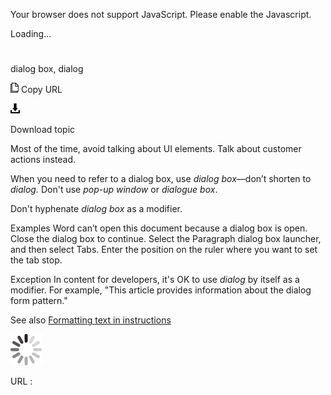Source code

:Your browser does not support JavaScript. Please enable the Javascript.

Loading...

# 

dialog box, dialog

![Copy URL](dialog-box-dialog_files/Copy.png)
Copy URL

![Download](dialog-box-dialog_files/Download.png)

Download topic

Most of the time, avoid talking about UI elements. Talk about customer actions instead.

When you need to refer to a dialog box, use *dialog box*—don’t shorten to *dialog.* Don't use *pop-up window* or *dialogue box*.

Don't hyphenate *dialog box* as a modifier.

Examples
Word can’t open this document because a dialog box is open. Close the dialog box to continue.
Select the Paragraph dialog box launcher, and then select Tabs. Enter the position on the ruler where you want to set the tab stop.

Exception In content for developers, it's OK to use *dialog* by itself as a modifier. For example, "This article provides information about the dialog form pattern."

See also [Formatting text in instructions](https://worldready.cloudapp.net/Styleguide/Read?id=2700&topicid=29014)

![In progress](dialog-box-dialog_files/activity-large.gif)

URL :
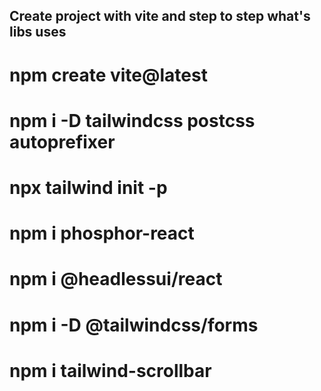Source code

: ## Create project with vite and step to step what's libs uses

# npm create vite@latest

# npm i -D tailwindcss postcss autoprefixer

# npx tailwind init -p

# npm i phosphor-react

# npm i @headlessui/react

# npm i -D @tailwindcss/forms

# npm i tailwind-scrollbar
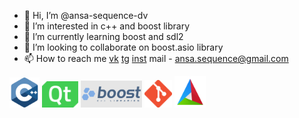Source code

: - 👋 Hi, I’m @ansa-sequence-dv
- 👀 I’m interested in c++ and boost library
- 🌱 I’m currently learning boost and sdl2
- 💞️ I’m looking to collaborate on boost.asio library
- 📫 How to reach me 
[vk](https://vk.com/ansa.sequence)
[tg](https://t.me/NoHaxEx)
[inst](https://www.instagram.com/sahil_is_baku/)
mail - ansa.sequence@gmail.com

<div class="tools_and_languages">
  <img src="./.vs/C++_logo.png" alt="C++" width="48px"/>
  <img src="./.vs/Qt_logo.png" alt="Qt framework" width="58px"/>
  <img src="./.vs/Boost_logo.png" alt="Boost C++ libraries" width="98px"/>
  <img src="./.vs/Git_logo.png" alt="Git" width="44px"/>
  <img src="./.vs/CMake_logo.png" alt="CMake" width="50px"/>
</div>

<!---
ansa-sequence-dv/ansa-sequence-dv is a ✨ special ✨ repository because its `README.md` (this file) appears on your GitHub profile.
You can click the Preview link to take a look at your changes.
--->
---
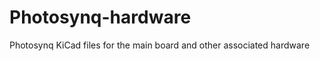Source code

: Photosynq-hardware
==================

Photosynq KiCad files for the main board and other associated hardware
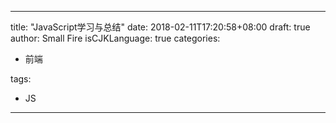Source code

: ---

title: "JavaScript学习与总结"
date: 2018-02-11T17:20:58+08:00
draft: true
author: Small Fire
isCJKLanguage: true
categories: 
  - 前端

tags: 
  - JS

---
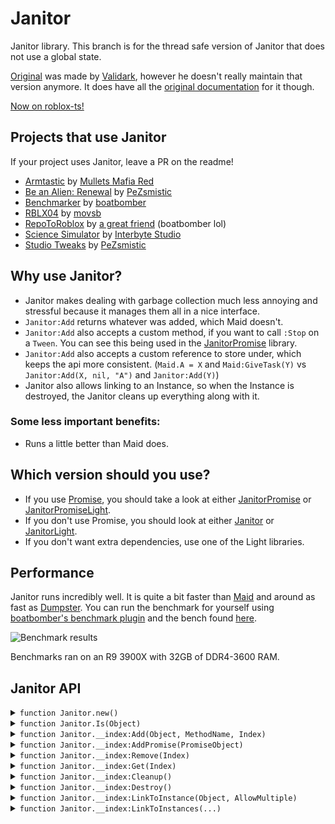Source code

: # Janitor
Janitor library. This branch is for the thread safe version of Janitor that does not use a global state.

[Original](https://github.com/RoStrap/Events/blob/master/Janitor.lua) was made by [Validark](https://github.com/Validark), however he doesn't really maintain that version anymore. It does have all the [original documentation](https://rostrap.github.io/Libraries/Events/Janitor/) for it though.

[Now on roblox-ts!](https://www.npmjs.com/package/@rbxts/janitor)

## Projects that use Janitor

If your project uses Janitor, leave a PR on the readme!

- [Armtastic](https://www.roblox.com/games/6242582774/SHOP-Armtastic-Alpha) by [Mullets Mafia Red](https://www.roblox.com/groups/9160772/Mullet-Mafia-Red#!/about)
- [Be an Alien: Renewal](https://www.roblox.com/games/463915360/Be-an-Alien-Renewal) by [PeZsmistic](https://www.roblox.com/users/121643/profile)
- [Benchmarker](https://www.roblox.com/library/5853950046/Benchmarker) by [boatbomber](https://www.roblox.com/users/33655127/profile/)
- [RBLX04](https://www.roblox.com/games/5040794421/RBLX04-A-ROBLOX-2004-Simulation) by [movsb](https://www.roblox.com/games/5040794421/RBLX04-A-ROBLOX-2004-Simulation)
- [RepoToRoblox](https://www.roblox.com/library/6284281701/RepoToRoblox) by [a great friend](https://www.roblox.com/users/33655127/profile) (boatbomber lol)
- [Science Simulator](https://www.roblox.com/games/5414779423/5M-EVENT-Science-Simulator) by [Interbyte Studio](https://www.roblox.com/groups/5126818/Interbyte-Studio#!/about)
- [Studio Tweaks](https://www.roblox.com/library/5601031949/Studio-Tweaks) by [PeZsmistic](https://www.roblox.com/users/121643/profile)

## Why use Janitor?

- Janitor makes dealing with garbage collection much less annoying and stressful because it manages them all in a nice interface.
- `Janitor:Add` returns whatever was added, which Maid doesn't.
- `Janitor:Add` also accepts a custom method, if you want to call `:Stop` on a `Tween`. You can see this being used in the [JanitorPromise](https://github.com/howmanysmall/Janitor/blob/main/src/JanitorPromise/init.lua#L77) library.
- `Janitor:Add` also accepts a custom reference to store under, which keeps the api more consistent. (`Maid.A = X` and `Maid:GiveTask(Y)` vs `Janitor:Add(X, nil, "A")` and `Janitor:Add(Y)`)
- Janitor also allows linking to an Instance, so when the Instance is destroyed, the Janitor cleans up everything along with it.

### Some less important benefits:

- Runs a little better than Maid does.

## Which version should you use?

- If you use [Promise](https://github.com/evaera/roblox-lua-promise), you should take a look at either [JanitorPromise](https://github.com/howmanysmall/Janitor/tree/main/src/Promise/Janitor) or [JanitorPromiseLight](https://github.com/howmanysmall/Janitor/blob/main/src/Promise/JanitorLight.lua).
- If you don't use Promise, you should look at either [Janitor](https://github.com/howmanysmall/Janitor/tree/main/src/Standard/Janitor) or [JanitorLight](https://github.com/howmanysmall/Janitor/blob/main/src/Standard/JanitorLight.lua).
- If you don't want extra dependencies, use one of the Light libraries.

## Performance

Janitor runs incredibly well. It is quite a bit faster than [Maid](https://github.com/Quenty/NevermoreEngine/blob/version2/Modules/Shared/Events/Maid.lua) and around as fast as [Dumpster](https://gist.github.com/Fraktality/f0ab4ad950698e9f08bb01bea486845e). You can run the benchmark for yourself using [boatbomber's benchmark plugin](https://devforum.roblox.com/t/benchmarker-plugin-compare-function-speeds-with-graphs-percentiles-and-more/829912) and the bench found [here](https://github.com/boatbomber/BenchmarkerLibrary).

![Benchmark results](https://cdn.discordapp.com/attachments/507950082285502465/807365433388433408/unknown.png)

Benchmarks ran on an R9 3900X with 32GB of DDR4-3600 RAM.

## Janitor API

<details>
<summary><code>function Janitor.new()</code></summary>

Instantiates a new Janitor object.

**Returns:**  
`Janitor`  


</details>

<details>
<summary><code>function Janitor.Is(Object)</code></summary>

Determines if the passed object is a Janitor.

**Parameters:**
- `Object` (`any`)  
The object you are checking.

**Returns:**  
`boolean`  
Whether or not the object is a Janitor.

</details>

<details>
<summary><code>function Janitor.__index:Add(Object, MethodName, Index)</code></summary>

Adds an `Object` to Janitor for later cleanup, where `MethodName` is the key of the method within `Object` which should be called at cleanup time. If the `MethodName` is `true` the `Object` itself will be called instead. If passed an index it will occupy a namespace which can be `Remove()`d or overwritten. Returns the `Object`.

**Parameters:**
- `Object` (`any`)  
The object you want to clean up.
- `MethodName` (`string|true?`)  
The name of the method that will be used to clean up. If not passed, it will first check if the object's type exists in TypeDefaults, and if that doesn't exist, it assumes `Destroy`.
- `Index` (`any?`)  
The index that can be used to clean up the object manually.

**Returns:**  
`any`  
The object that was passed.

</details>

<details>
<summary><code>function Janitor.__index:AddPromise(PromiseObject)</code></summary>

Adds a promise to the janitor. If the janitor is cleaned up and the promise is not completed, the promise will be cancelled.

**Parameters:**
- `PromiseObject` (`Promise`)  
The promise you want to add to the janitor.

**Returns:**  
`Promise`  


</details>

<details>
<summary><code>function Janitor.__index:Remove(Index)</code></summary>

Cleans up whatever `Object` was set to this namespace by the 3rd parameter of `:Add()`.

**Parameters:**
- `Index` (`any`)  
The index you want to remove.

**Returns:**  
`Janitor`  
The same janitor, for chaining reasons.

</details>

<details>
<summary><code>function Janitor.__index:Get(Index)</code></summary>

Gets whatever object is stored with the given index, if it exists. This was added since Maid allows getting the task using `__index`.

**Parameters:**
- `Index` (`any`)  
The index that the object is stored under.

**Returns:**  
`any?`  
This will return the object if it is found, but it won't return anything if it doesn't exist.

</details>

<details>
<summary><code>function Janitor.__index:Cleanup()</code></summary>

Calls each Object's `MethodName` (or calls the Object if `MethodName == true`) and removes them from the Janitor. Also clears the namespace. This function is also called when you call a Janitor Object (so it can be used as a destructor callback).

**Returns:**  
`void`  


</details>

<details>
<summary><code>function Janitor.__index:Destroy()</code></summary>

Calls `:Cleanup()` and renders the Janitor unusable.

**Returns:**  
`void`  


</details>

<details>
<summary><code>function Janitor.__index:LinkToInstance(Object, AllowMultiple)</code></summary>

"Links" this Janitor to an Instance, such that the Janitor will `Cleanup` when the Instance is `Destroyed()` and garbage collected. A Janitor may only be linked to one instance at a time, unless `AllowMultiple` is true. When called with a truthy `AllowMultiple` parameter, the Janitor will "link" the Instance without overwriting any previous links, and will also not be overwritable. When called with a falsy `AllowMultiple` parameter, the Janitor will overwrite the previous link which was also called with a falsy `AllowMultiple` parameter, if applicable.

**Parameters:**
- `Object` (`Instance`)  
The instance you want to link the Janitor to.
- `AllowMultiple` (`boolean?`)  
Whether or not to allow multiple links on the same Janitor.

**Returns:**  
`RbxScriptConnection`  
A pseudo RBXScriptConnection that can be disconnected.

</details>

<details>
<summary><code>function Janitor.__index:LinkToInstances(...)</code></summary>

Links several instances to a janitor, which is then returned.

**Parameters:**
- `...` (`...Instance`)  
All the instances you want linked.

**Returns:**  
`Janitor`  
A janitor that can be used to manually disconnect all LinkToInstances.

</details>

## What you should do
From the records above, extract exactly and only the lines that begin at the line with "Instantiates a new Janitor object." and stop after the line with "Janitor.__index:Add(Object, MethodName, Index)</code></summary>".

## Exercise answer
Instantiates a new Janitor object.

**Returns:**  
`Janitor`  


</details>

<details>
<summary><code>function Janitor.Is(Object)</code></summary>

Determines if the passed object is a Janitor.

**Parameters:**
- `Object` (`any`)  
The object you are checking.

**Returns:**  
`boolean`  
Whether or not the object is a Janitor.

</details>

<details>
<summary><code>function Janitor.__index:Add(Object, MethodName, Index)</code></summary>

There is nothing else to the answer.